Some observers have held that in an environment with such widespread 
piracy, it is natural to suppose that pirate boards would be widespread. 
However one can also make the case that just the opposite is true. The 
widespread institutionalized piracy in Italy may have made underground 
pirate bulletin boards unnecessary.

Of course if piracy is defined broadly enough -- for example as being in 
possession at least one piece of unregistered software, most of the 
affected boards would probably fall under the definition. (For that 
matter, most people here at this moment would count as pirates.) Some of 
the boards were running unregistered BBS software. No doubt others had 
illegally copied programs here and there which had been uploaded. But of 
course when we think of pirate boards we think of boards established with 
the exchange of warez as its primary purpose, and here it seems that the 
"haul" from the crackdown was embarrassingly small, and this is difficult 
to understand. It would have been a simple matter to log onto these 
systems and check for piracy first, or at least find an informant who had 
spotted pirated materials. Even in the notoriously clumsy Operation 
Sundevil, all the boards had been examined beforehand (if only by 
informants). Yet there is no evidence that even these basic steps were 
taken in Italy.

Rather there appears to have been a widespread seizing of BBSs without any 
evidence that they carried pirated software.

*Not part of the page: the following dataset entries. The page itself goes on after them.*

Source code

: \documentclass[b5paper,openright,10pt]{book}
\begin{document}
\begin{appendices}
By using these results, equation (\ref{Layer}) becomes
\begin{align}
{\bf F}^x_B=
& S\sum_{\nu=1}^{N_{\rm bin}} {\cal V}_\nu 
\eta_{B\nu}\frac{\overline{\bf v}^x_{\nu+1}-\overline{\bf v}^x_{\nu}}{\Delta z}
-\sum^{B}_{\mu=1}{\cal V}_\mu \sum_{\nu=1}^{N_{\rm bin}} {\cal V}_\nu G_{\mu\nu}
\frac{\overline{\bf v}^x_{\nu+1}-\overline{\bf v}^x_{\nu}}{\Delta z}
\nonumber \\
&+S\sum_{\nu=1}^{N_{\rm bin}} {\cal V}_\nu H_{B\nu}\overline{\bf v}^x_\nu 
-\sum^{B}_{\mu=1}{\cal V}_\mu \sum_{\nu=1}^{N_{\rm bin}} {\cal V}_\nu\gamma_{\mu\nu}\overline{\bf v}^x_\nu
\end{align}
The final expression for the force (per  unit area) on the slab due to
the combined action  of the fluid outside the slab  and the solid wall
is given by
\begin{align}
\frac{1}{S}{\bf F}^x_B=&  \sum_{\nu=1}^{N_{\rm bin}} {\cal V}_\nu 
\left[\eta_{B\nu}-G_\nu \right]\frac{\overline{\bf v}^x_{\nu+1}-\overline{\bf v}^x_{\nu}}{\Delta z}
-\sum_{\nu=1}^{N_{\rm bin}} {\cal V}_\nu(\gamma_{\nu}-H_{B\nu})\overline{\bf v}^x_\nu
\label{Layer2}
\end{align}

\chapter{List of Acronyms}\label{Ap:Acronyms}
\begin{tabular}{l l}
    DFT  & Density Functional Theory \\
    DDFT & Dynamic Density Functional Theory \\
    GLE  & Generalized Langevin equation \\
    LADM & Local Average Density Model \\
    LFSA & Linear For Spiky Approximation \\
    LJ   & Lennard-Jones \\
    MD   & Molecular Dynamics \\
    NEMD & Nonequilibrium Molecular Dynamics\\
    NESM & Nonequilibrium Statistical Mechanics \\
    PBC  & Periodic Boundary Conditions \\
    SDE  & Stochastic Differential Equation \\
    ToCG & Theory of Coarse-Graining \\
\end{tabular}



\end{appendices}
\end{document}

Perhaps the Italian government was working on behalf of corporate 
interests to push out the smaller BBS's with the goal of making room for 
the larger corporations to establish interests on the electronic frontier. 
Who would these interests be? One candidate would surely be Silvio 
Berlusconi himself, the Italian Prime Minister and the leading media mogul 
of Italy. According to trade magazines like "Advertising Age", 
Berlusconi's Fininvest corporation controls 40% of the Italian television 
audience, 33% of all periodical circulation, 18% of the book publishing 
market, and 16% of the newspaper circulation. More importantly, 
Berlusconi's corporation controls 60% of the TV advertising revenue, and 
40% of all advertising revenues total in Italy!

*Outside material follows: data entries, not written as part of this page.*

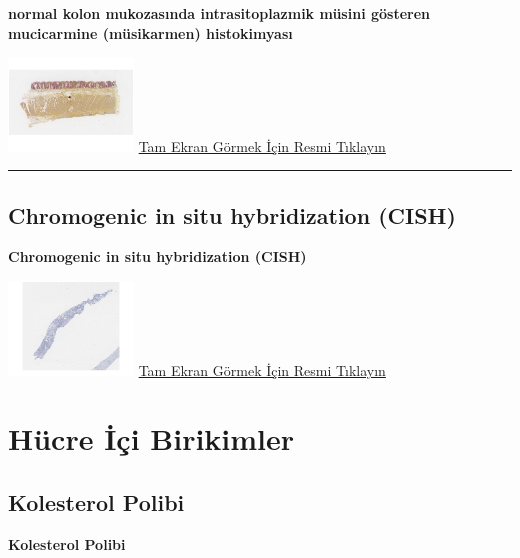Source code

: \documentclass[
  letterpaper,
  DIV=11,
  numbers=noendperiod]{scrreprt}
\begin{document}
\textbf{normal kolon mukozasında intrasitoplazmik müsini gösteren
mucicarmine (müsikarmen) histokimyası}

\href{https://images.patolojiatlasi.com/mucin/mucicarmine.html}{\includegraphics[width=0.25\textwidth,height=\textheight]{./screenshots/mucicarmine_screenshot.png}}
\href{https://images.patolojiatlasi.com/mucin/mucicarmine.html}{Tam
Ekran Görmek İçin Resmi Tıklayın}

\begin{center}\rule{0.5\linewidth}{0.5pt}\end{center}

\hypertarget{sec-chromogenic-in-situ-hybridization-cish}{%
\section{Chromogenic in situ hybridization
(CISH)}\label{sec-chromogenic-in-situ-hybridization-cish}}

\textbf{Chromogenic in situ hybridization (CISH)}

\href{https://images.patolojiatlasi.com/her2-cish/cish.html}{\includegraphics[width=0.25\textwidth,height=\textheight]{./screenshots/cish_screenshot.png}}
\href{https://images.patolojiatlasi.com/her2-cish/cish.html}{Tam Ekran
Görmek İçin Resmi Tıklayın}

\hypertarget{sec-hucre-ici-birikimler}{%
\chapter{Hücre İçi Birikimler}\label{sec-hucre-ici-birikimler}}

\hypertarget{sec-kolesterol-polibi}{%
\section{Kolesterol Polibi}\label{sec-kolesterol-polibi}}

\textbf{Kolesterol Polibi}
\end{document}
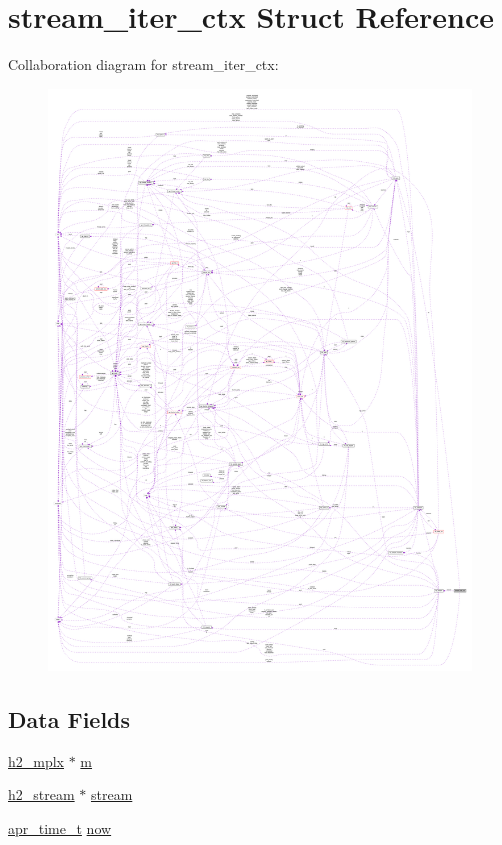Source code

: \hypertarget{structstream__iter__ctx}{}\section{stream\+\_\+iter\+\_\+ctx Struct Reference}
\label{structstream__iter__ctx}


Collaboration diagram for stream\+\_\+iter\+\_\+ctx\+:
\nopagebreak
\begin{figure}[H]
\begin{center}
\leavevmode
\includegraphics[width=350pt]{structstream__iter__ctx__coll__graph}
\end{center}
\end{figure}
\subsection*{Data Fields}
\begin{DoxyCompactItemize}
\item 
\hyperlink{structh2__mplx}{h2\+\_\+mplx} $\ast$ \hyperlink{structstream__iter__ctx_a226d68aae95c6a147dab4b6a05360f07}{m}
\item 
\hyperlink{structh2__stream}{h2\+\_\+stream} $\ast$ \hyperlink{structstream__iter__ctx_a3c57e061b71c85e8d060fbe707a227ee}{stream}
\item 
\hyperlink{group__apr__time_gadb4bde16055748190eae190c55aa02bb}{apr\+\_\+time\+\_\+t} \hyperlink{structstream__iter__ctx_a11d13e9433e07c4fb11553fe60f22f5b}{now}
\end{DoxyCompactItemize}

Besides Berlusconi is now trying to enter the electronic frontier using 
the new compression algorithms for video-images that can be carried by 
telephone lines. Surely he must have seen a threat on the horizon to his 
near media monopoly.

But Berlusconi is not the only responsible in this scenario, of course. 
There are numerous corporate interests which may be primed to move into 
the electronic frontier, and cozy relationships between large corporations 
and the Italian government remain widespread.

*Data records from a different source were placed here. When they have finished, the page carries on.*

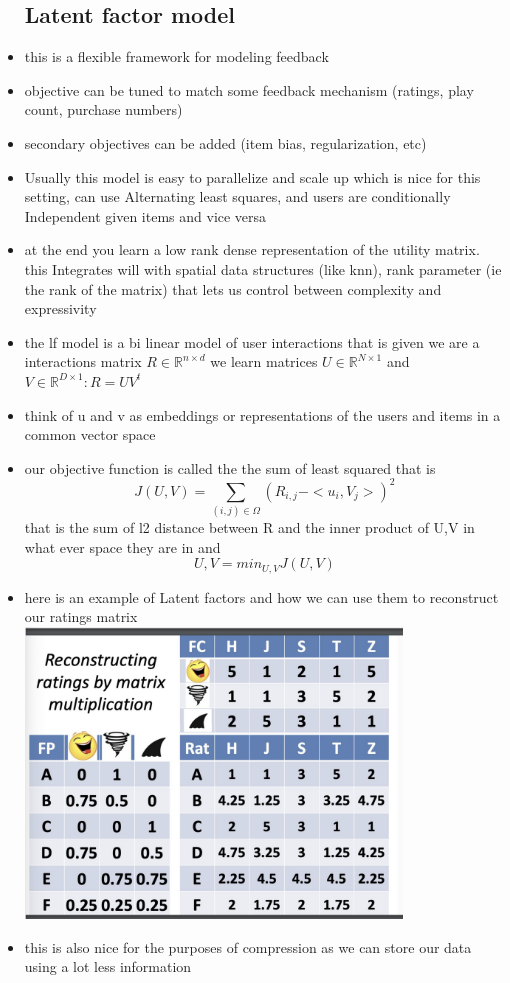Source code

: \documentclass{article}
\begin{document}
\begin{itemize}
\subsection*{Latent factor model}
\item this is a flexible framework for modeling feedback
\item objective can be tuned to match some feedback mechanism (ratings, play count, purchase numbers)
\item secondary objectives can be added (item bias, regularization, etc)
\item Usually this model is easy to parallelize and scale up which is nice for this setting, can use Alternating least squares, and users are conditionally Independent given items and vice versa
\item at the end you learn a low rank dense representation of the utility matrix. this Integrates will with spatial data structures (like knn), rank parameter (ie the rank of the matrix) that lets us control between complexity and expressivity
\item the lf model is a bi linear model of user interactions that is given we are a interactions matrix $R\in \mathbb{R}^{n\times d}$ we learn matrices $U\in \mathbb{R}^{N\times 1}$ and $V\in \mathbb{R}^{D\times 1} : R=UV^{t}$ 
\item think of u and v as embeddings or representations of the users and items in a common vector space 
\item our objective function is called the the sum of least squared that is $$J(U,V)= \sum_{(i,j)\in \Omega}(R_{i,j}-<u_{i}, V_{j}>)^{2}$$ that is the sum of l2 distance between R and the inner product of U,V in what ever space they are in 
and $$U,V = min_{U,V}J(U,V)$$
\item here is an example of Latent factors and how we can use them to reconstruct our ratings matrix \\\includegraphics*[width=10cm]{images/Screenshot 2023-05-11 at 5.31.02 PM.png}
\item this is also nice for the purposes of compression as we can store our data using a lot less information 

\end{itemize}
\end{document}
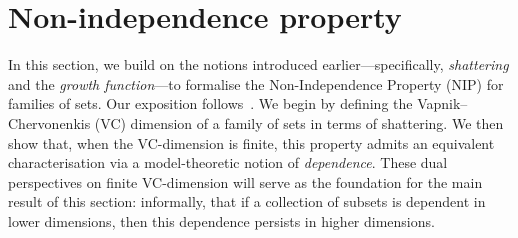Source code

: \section{Non-independence property}\label{sec:nip-property}

In this section, we build on the notions introduced earlier—specifically, \textit{shattering} and the \textit{growth function}—to formalise the Non-Independence Property (NIP) for families of sets. Our exposition follows~\cite[Chap.~5]{vandenDries1998}. We begin by defining the Vapnik–Chervonenkis (VC) dimension of a family of sets in terms of shattering. We then show that, when the VC-dimension is finite, this property admits an equivalent characterisation via a model-theoretic notion of \textit{dependence}. These dual perspectives on finite VC-dimension will serve as the foundation for the main result of this section: informally, that if a collection of subsets is dependent in lower dimensions, then this dependence persists in higher dimensions.





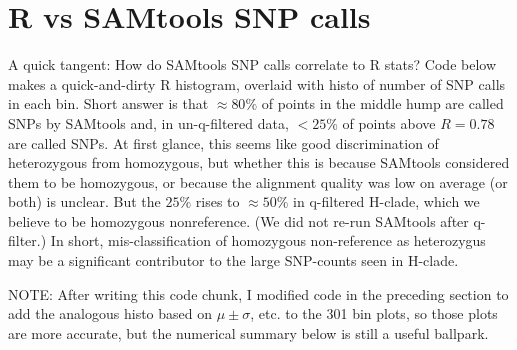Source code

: \documentclass{article}\usepackage[]{graphicx}\usepackage[]{color}
\begin{document}
\section{R vs SAMtools SNP calls}
\label{sec:rvsam}

A quick tangent: How do SAMtools SNP calls correlate to R stats?  Code below makes a quick-and-dirty R histogram, overlaid with histo of number of SNP calls in each bin.  Short answer is that $\approx80\%$ of points in the middle hump are called SNPs by SAMtools and, in un-q-filtered data, $<25\%$ of points above $R=0.78$ are called SNPs.  At first glance, this seems like good discrimination of heterozygous from homozygous, but whether this is because SAMtools considered them to be homozygous, or because the alignment quality was low on average (or both) is unclear.  But the $25\%$ rises to $\approx50\%$ in q-filtered H-clade, which we believe to be homozygous nonreference.  (We did not re-run SAMtools after q-filter.)  In short, mis-classification of homozygous non-reference as heterozygus may be a significant contributor to the large SNP-counts seen in H-clade.  

NOTE: After writing this code chunk, I modified code in the preceding section to add the analogous histo based on $\mu\pm\sigma$, etc. to the 301 bin plots, so those plots are more accurate, but the numerical summary below is still a useful ballpark.
\end{document}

The situation allowed the lobbyists created by the corporations themselves 
to act freely and undisturbed. In the programming field, the main lobby is 
SPA, and BSA is its flying squad. Its aim is not only to prepare and 
condition the public opinion, and to influence heavily the legislative and 
judicial powers and the governments, using "unfair" forms to act legally 
against their enemies. The most resounding case, recorded in Italy, has 
been a campaign with an invitation to become an "almost-anonymous 
informer" on software copiers printed on the largest Italian newspapers. 
They published a form of coupon to be signed with people's or company's 
names that have copied or used copied software. Using this kind of 
pressure, SPA and BSA obtained in America the model of the legislation on 
"software protection" later adopted like a monkey by the whole European 
Community.

Furthermore the BSA directed a press campaign six months before the police 
operation on the dangers constituted by the hackers and the role of the 
BBS in spreading the copied software. This campaign was supported by all 
the main italian informatic magazines.

It is now evident that there are other dynamics pushing an operation like 
this: the first is to rule the electronic frontier in an authoritarian 
manner. But let's take a look at the nature of cyberspace, the place in 
which the progressive pervasiveness of technology and its connections have 
created and will create more and more behaviours on the limits of the law. 
These behaviours don't involve necessarily a criminal will by the people 
who commit them, but they are determined by the nature itself of the 
medium and the daily ways of accessing it.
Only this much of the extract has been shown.